U.N. Emergency Relief Coordinator Jan Egeland also cautioned that the number of dead was yet far from clear in the isolated provinces of Aceh and Sumatra, on the Indonesian island of Sumatra, which was close to the epicenter of the earthquake.
As many as a million people may have lived in the area before it was struck by the tsunami, but it was difficult to say how many remained because many survivors had fled to the hilly and heavily forested interiors, Egeland said.
"I do not think we are even close to having any figures as to how many people have died, how many are missing, how many have been severely affected," he told reporters.
SURVIVORS TRY TO REBUILD LIVES
In a declaration at the end of the Jakarta summit, the delegates of 26 nations and groups called for stronger coordination of relief efforts.
They also asked the United Nations (news - web sites) "to convene an international pledging conference for the sustainability of humanitarian relief efforts."

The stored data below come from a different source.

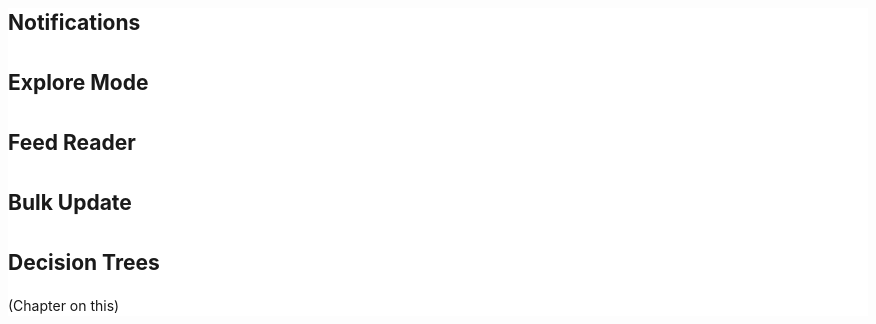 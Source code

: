 ## Notifications ##

## Explore Mode ##

## Feed Reader ##

## Bulk Update ##

## Decision Trees ##
(Chapter on this)



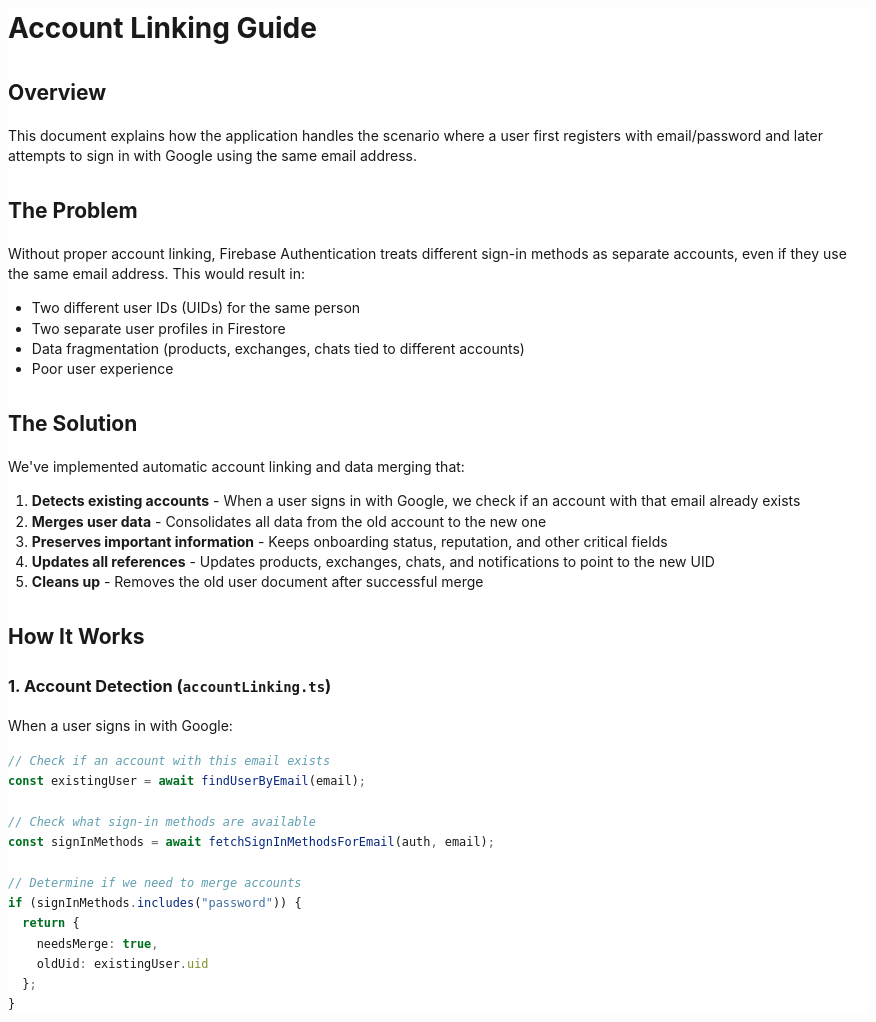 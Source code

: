 # Account Linking Guide

## Overview

This document explains how the application handles the scenario where a user first registers with email/password and later attempts to sign in with Google using the same email address.

## The Problem

Without proper account linking, Firebase Authentication treats different sign-in methods as separate accounts, even if they use the same email address. This would result in:

- Two different user IDs (UIDs) for the same person
- Two separate user profiles in Firestore
- Data fragmentation (products, exchanges, chats tied to different accounts)
- Poor user experience

## The Solution

We've implemented automatic account linking and data merging that:

1. **Detects existing accounts** - When a user signs in with Google, we check if an account with that email already exists
2. **Merges user data** - Consolidates all data from the old account to the new one
3. **Preserves important information** - Keeps onboarding status, reputation, and other critical fields
4. **Updates all references** - Updates products, exchanges, chats, and notifications to point to the new UID
5. **Cleans up** - Removes the old user document after successful merge

## How It Works

### 1. Account Detection (`accountLinking.ts`)

When a user signs in with Google:

```typescript
// Check if an account with this email exists
const existingUser = await findUserByEmail(email);

// Check what sign-in methods are available
const signInMethods = await fetchSignInMethodsForEmail(auth, email);

// Determine if we need to merge accounts
if (signInMethods.includes("password")) {
  return { 
    needsMerge: true, 
    oldUid: existingUser.uid 
  };
}
```
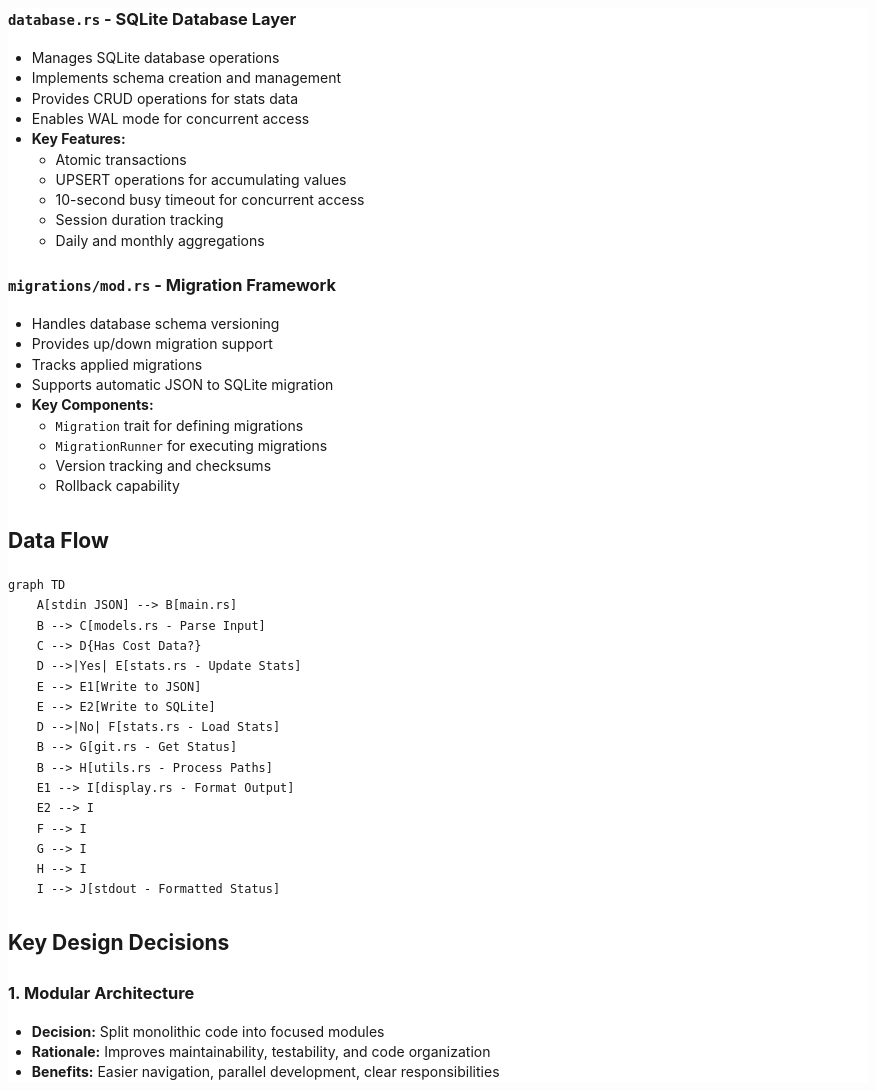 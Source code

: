 ### `database.rs` - SQLite Database Layer
- Manages SQLite database operations
- Implements schema creation and management
- Provides CRUD operations for stats data
- Enables WAL mode for concurrent access
- **Key Features:**
  - Atomic transactions
  - UPSERT operations for accumulating values
  - 10-second busy timeout for concurrent access
  - Session duration tracking
  - Daily and monthly aggregations

### `migrations/mod.rs` - Migration Framework
- Handles database schema versioning
- Provides up/down migration support
- Tracks applied migrations
- Supports automatic JSON to SQLite migration
- **Key Components:**
  - `Migration` trait for defining migrations
  - `MigrationRunner` for executing migrations
  - Version tracking and checksums
  - Rollback capability

## Data Flow

```mermaid
graph TD
    A[stdin JSON] --> B[main.rs]
    B --> C[models.rs - Parse Input]
    C --> D{Has Cost Data?}
    D -->|Yes| E[stats.rs - Update Stats]
    E --> E1[Write to JSON]
    E --> E2[Write to SQLite]
    D -->|No| F[stats.rs - Load Stats]
    B --> G[git.rs - Get Status]
    B --> H[utils.rs - Process Paths]
    E1 --> I[display.rs - Format Output]
    E2 --> I
    F --> I
    G --> I
    H --> I
    I --> J[stdout - Formatted Status]
```

## Key Design Decisions

### 1. Modular Architecture
- **Decision:** Split monolithic code into focused modules
- **Rationale:** Improves maintainability, testability, and code organization
- **Benefits:** Easier navigation, parallel development, clear responsibilities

Japanese Prime Minister Junichiro Koizumi said Japan, with its "countless experiences" with earthquakes and tsunamis, was willing to freeze debt payments for affected countries and called on others to do the same.
In Edinburgh, British finance minister Gordon Brown said the Group of Seven rich industrial countries and the Paris Club of creditor nations must stand ready to consider all options.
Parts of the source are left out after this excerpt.